Bruno Maddox - My Little Blue Dress

My Little Blue Dress
Author(s) Bruno Maddox
Country United States
Language English
Genre(s) Literary fiction
Publisher Viking Press
Publication date 2001
Pages 256
ISBN 978-0-670-88483-4
OCLC Number 44592794
Dewey Decimal 813/.6 21
LC Classification PS3563.A339444 M34 2001

In 1999, Maddox sold the advance rights to his first novel, My Little Blue Dress, to a German publisher based on a five-page fax proposal he sent on the advice of his literary agent John Brockman. Within a week Brockman managed to sell the rights to the novel to publishers in an additional eight countries on the strength of the proposal alone. (Maddox had not yet written even an initial manuscript.)

It was a pretty terrifying experience, suddenly having a legal obligation to write an extremely difficult post-modern novel having never written anything before and also, stupidly, I told him I could do it in six months, which was just a conversational thing until it turned up in black and white in my contract. The six months came and went and my reputation in publishing at the moment is a reflection of the two and a half years I spent writing it longer than I should have done. The Dutch cancelled when the Millennium came and went, they decided it was a millennial book, but weirdly they would have accepted it in November of 1999, for a few days of millennial reading, they failed to see that it is obviously a twenty-first century book.

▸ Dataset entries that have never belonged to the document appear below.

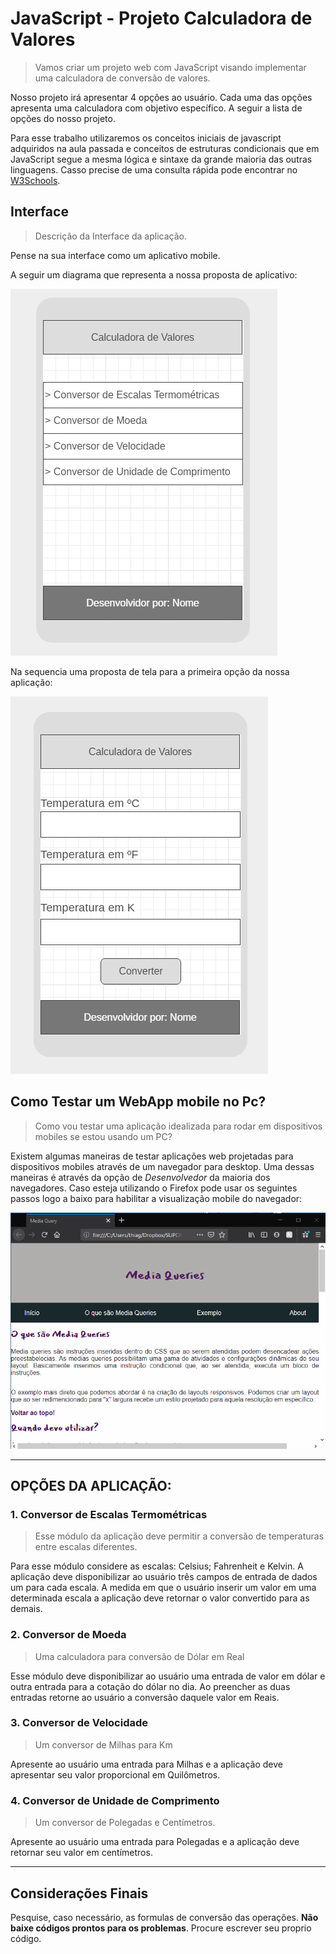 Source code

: # JavaScript - Projeto Calculadora de Valores

> Vamos criar um projeto web com JavaScript visando implementar uma calculadora de conversão de valores.

Nosso projeto irá apresentar 4 opções ao usuário. Cada uma das opções apresenta uma calculadora com objetivo específico. A seguir a lista de opções do nosso projeto.

Para esse trabalho utilizaremos os conceitos iniciais de javascript adquiridos na aula passada e conceitos de estruturas condicionais que em JavaScript segue a mesma lógica e sintaxe da grande maioria das outras linguagens. Casso precise de uma consulta rápida pode encontrar no [W3Schools](https://www.w3schools.com/js/js_if_else.asp).

## Interface

> Descrição da Interface da aplicação.

Pense na sua interface como um aplicativo mobile.

A seguir um diagrama que representa a nossa proposta de aplicativo:

![Diagrama da Interface Inicial](01.png)

Na sequencia uma proposta de tela para a primeira opção da nossa aplicação:

![Tela: Conversor de Escalas](02.png)

## Como Testar um WebApp mobile no Pc?

> Como vou testar uma aplicação idealizada para rodar em dispositivos mobiles se estou usando um PC?

Existem algumas maneiras de testar aplicações web projetadas para dispositivos mobiles através de um navegador para desktop. Uma dessas maneiras é através da opção de *Desenvolvedor* da maioria dos navegadores. Caso esteja utilizando o Firefox pode usar os seguintes passos logo a baixo para habilitar a visualização mobile do navegador:

![Habilitando visualização mobile do Firefox](03.gif)

----

## OPÇÕES DA APLICAÇÃO:

### 1. Conversor de Escalas Termométricas

> Esse módulo da aplicação deve permitir a conversão de temperaturas entre escalas diferentes.

Para esse módulo considere as escalas: Celsius; Fahrenheit e Kelvin. A aplicação deve disponibilizar ao usuário três campos de entrada de dados um para cada escala. A medida em que o usuário inserir um valor em uma determinada escala a aplicação deve retornar o valor convertido para as demais.

### 2. Conversor de Moeda

> Uma calculadora para conversão de Dólar em Real

Esse módulo deve disponibilizar ao usuário uma entrada de valor em dólar e outra entrada para a cotação do dólar no dia. Ao preencher as duas entradas retorne ao usuário a conversão daquele valor em Reais.

### 3. Conversor de Velocidade

> Um conversor de Milhas para Km

Apresente ao usuário uma entrada para Milhas e a aplicação deve apresentar seu valor proporcional em Quilômetros.

### 4. Conversor de Unidade de Comprimento

> Um conversor de Polegadas e Centímetros.

Apresente ao usuário uma entrada para Polegadas e a aplicação deve retornar seu valor em centímetros.

----

## Considerações Finais

Pesquise, caso necessário, as formulas de conversão das operações. **Não baixe códigos prontos para os problemas**. Procure escrever seu proprio código.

—Bruno Maddox, on the publishing of his first novel.

My Little Blue Dress was published in 2001 by Viking Press, a Penguin Group imprint. The novel begins as a memoir of a hundred-year-old woman, but several chapters later reveals itself to be a spoof of the genre. The protagonist is a fictional Bruno Maddox who is desperately attempting to create a forgery of an old woman's memoir in a single night. Several book reviewers avoided spoiling the novel's satire but others gave away its premise, reasoning that the publisher "reveal all on the book jacket anyway". The novel's intrigue lies in the mysterious reason compelling the fictional Maddox to forge a memoir.

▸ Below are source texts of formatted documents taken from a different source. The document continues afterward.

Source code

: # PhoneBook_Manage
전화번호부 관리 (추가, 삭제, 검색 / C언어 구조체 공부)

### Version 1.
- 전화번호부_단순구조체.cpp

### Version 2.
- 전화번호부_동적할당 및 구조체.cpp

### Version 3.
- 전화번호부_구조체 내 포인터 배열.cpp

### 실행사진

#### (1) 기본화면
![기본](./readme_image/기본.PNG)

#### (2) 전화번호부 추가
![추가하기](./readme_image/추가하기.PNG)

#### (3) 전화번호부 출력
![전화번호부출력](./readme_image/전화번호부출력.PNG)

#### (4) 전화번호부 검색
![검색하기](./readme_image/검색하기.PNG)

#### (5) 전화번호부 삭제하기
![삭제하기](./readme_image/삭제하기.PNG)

Critics applauded My Little Blue Dress but also expressed some reservations. For example, Salon.com's Maria Russo cautioned that the novel "is one of those 'don't try this at home' literary experiments that could easily have turned into an unreadable, pretentious disaster", but concluded that Maddox "pulls it off with a kind of fearless pizzazz". The New York Times' Emily Barton conceded that "for all its blunders", Maddox delivers "a winsome and vastly entertaining novel".

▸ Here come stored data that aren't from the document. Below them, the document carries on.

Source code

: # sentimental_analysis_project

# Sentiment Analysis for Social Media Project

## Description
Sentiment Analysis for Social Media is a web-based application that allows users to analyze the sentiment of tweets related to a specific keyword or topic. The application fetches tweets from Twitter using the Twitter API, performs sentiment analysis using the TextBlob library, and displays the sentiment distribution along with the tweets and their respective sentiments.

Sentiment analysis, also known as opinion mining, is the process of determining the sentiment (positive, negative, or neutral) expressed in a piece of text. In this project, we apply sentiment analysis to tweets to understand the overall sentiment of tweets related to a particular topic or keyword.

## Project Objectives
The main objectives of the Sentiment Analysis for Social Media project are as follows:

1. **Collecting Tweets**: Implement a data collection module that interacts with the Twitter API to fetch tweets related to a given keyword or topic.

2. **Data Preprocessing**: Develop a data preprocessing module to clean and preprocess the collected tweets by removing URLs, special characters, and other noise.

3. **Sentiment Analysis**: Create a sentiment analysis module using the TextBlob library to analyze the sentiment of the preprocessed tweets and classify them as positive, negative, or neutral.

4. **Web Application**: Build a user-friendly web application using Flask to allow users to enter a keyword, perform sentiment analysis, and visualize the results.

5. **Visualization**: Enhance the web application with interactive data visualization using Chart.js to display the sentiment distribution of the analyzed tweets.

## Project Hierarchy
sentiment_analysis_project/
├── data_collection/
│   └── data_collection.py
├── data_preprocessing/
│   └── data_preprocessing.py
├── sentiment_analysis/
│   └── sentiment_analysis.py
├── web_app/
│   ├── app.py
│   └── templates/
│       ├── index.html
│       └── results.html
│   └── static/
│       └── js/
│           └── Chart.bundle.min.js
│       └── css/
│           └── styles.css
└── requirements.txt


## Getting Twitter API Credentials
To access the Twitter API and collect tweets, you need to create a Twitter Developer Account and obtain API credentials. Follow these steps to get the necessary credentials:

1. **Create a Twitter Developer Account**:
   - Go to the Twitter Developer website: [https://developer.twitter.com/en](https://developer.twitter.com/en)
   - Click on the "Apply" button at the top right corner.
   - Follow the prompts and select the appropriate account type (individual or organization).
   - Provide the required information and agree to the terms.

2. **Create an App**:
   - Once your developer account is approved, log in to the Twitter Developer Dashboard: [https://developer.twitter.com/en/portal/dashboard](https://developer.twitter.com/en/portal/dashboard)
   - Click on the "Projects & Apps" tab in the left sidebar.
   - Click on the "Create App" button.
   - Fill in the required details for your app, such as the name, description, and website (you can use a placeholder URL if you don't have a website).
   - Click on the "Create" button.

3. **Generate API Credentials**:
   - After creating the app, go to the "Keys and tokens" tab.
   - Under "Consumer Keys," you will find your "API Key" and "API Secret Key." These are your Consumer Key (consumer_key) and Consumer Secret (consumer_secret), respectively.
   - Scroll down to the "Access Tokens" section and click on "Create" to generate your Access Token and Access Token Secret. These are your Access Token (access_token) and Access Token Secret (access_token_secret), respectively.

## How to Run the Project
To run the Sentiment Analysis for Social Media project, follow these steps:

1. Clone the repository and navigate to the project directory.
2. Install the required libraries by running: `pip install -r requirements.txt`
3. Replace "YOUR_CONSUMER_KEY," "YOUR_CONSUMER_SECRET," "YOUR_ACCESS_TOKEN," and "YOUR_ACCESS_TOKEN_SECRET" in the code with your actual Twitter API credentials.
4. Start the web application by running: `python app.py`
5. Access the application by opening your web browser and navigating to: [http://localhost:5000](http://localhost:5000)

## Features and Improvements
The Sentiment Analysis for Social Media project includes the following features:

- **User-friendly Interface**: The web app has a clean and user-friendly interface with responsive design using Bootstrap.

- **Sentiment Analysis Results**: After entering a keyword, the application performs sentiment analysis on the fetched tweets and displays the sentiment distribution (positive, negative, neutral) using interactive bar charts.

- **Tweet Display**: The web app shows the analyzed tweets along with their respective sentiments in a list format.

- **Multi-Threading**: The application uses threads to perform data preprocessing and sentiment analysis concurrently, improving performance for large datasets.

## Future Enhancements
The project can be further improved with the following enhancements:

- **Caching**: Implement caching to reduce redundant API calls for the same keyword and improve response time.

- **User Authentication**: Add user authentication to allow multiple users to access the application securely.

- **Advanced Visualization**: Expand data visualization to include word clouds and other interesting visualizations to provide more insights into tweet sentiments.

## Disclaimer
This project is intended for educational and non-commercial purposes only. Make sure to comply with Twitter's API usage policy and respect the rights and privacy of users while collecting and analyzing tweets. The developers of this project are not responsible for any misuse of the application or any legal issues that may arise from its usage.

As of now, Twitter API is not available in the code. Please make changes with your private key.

In an interview, Maddox praised Bret Easton Ellis’s 1991 novel American Psycho, stating that he drew inspiration from protagonist Patrick Bateman's long-winded monologues about Phil Collins, restaurants, clothes, and how to remove blood from his carpets.

In 2001, Maddox promoted his first novel on a joint book tour billed as the "Minor Novelists Tour" with his friend William Monahan, another former Spy editor, but it was interrupted by the 9/11 attacks. Monahan's Light House: A Trifle was also published by a Penguin imprint. Several years later, Maddox gave some indication that he was working on a film adaptation of My Little Blue Dress, but it is unknown whether Maddox completed the script.